Euro 2022: A pivotal and exciting summer for women's football - Alex Scott
- Published
I can't walk down the street at the moment without spotting England captain Leah Williamson on every billboard or bus stop. It is just great to see.
Women's football has been on a steady upward curve for the past 25 years - but in the past two years especially the pace of change has been incredible.
Record viewing figures. Record attendances. TV exposure is growing and gradually players are becoming household names. I've watched our sport explode in popularity. It's so far away from my experience getting into the game as a child.
Without football I don't know where I'd be. It's given me so much. Football has been my life. But I got lucky.
I didn't even know women's football teams existed when I was younger. I used to go and play with my brother in the local football cage near my house in east London.
I then got spotted in a five-a-side tournament in Tower Hamlets. Someone knew someone down at Arsenal. He took me down for a trial and they signed me. I was eight years old and up to then had only played with my brother's mates.
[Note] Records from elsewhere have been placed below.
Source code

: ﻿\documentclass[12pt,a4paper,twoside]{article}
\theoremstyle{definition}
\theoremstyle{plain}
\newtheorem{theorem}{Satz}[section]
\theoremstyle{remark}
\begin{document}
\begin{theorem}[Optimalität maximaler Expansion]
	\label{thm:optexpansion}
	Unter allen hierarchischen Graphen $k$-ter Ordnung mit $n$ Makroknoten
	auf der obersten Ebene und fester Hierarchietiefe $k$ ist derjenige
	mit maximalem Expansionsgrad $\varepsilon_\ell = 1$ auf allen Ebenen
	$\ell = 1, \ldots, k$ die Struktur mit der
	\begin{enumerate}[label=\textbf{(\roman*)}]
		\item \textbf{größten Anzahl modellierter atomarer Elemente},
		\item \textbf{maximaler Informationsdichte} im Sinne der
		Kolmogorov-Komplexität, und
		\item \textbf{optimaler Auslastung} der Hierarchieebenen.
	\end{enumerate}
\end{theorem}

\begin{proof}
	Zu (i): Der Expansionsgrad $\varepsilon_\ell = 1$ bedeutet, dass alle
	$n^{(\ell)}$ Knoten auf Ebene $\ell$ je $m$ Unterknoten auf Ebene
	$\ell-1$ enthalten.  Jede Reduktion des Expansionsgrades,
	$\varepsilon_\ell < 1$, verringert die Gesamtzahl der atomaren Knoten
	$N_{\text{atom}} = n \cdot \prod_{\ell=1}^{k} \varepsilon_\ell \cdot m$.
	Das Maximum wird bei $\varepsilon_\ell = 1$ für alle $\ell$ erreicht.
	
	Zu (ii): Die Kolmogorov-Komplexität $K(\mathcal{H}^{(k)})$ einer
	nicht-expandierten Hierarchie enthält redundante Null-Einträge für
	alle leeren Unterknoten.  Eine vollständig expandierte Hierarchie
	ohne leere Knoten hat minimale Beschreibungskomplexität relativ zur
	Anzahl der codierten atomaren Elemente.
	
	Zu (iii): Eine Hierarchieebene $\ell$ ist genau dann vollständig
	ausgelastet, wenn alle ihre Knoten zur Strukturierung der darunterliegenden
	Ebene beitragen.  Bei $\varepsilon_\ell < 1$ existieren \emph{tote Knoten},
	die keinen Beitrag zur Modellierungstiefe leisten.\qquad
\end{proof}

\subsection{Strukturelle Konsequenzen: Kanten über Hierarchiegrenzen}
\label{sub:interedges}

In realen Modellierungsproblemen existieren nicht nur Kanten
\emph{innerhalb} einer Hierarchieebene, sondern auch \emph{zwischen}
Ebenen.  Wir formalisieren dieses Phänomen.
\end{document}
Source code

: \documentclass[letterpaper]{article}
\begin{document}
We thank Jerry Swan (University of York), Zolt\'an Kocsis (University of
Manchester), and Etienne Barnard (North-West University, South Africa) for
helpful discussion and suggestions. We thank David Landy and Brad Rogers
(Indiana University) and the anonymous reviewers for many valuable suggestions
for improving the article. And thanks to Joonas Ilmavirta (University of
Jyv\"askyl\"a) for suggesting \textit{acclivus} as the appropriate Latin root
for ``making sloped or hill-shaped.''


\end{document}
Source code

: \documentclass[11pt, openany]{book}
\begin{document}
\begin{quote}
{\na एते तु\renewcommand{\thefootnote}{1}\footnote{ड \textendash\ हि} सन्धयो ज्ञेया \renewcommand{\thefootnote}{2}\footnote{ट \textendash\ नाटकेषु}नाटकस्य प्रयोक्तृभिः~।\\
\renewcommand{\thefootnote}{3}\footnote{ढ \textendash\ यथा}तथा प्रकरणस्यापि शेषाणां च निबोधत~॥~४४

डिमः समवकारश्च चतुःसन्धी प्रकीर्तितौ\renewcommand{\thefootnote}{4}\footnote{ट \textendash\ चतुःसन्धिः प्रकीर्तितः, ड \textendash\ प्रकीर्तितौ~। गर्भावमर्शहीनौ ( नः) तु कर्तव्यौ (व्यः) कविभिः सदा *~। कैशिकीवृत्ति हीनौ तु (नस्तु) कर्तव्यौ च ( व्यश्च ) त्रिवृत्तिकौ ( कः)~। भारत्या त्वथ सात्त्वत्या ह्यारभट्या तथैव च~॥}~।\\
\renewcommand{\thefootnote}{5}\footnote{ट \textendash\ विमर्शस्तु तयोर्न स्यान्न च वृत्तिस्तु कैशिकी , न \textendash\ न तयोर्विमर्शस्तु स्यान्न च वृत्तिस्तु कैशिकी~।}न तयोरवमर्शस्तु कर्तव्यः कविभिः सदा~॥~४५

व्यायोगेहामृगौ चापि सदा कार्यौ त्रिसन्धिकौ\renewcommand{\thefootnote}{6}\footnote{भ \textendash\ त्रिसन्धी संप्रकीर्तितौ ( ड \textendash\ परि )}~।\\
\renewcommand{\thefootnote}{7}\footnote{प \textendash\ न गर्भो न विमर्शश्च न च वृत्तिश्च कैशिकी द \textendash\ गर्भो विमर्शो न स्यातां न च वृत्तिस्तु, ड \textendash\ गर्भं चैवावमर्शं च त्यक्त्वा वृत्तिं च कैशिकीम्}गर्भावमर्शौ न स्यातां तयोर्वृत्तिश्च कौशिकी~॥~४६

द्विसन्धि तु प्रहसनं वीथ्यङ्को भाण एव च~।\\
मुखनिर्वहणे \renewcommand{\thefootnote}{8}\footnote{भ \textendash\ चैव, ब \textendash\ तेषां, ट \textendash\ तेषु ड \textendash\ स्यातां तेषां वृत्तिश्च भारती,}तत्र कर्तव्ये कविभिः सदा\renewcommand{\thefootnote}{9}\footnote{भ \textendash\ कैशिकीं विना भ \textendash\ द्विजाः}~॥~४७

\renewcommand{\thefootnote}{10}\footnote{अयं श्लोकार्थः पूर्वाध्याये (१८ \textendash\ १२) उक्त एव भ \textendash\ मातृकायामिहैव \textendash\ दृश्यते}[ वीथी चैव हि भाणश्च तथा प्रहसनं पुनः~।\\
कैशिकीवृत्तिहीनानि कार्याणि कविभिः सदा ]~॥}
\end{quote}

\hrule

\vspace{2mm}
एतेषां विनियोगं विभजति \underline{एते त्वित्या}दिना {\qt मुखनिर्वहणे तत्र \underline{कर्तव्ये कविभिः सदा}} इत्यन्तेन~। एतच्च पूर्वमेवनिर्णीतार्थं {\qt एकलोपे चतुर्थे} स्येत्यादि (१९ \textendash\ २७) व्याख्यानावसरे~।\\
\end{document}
When I was 16 I got a job on the side in the Arsenal laundry room. I used to wash the kit for the men's players like Ian Wright and Thierry Henry after they had finished training, and then in the evening I'd go to training myself.
I relied on hand-me-downs for boots. We were lucky to get £50 a week to cover travel expenses and later, when I got a job as a part-time teacher, I would be at the back of the coach after a midweek game marking homework and planning the lesson for the next day.
Now it's totally different.
While I was making the BBC Sport documentary Alex Scott: The Future of Women's Football I spent a full day at Manchester City's academy, getting a tour of the facilities and also meeting some of the teenage players. They train after school for three hours a night, with tactical lessons in classrooms and gym sessions as well as time out on the pitch.
Watch Alex Scott: The Future of Women's Football now - or on BBC One on Saturday from 22:20 BST
I also spent a Saturday afternoon nearby, watching a girls' football league in Urmston. It was just a collection of pitches in a small suburb of Manchester but there were games everywhere you looked. It was incredible to see.
Until I signed for Arsenal and played for their youth teams, there's no way I would have seen a group of girls playing an organised game. You'd see maybe one or two playing in a boys' match.
There are now over a million female players registered, external at age groups 15 and under. I can't help but get excited about just how many more opportunities they will have.
These are young girls who can see role models now, too, like Leah Williamson or Lucy Bronze. The only role models I had in the game were male players like Wright and Henry.
Williamson told me when we spoke for the documentary that the only thing her dad wanted for her was that she was able to earn a wage from the sport - for football to be her job.
There was no pathway for me to become a footballer. Someone just knew someone at Arsenal and it went from there.
Now there is a clear pathway, and young female players can see where it takes you. All they need to do is switch on a TV.
For the documentary, we also went to the Nou Camp for the Champions League quarter-final second leg between Barcelona and Real Madrid in March.
To witness what was a record crowd of over 91,000 people at a women's game was incredible. The atmosphere was scintillating, I don't think I've experienced a noise like it at a women's game.
In the seats before kick-off fans spelled out the words: 'More than empowerment.' It was so powerful to have that written - to show every young girl, to let them know that they can grow up and play on a pitch in front of so many people.
Someone asked me if I was jealous, if I wished I was playing.
It was almost hard to process the magnitude of what I witnessed, but I didn't feel jealous at all. For me it was more a moment of pride just to be there in the stadium and see that historic event unfold. And then they broke the attendance record again just a month later.
To see where women's football is right now makes me super proud of the game, and super proud of the role I still have in the sport.
I feel a personal responsibility to help elevate the game in terms of getting eyeballs on it, speaking about it and being an ambassador for it. I feel like I am helping in some way to carry on the progression, just in a different role.
Gabby Logan has been at the forefront of broadcasting women's football for over 10 years, and when she and I chatted the other day about the European Championships I was literally getting goosebumps just thinking about being in the stadium for the sold-out opening match at Old Trafford, when England play Austria on Wednesday night.
It's been a long journey to get to this point but this summer feels like such a pivotal and exciting time for the game.
And I can only see it getting bigger and better.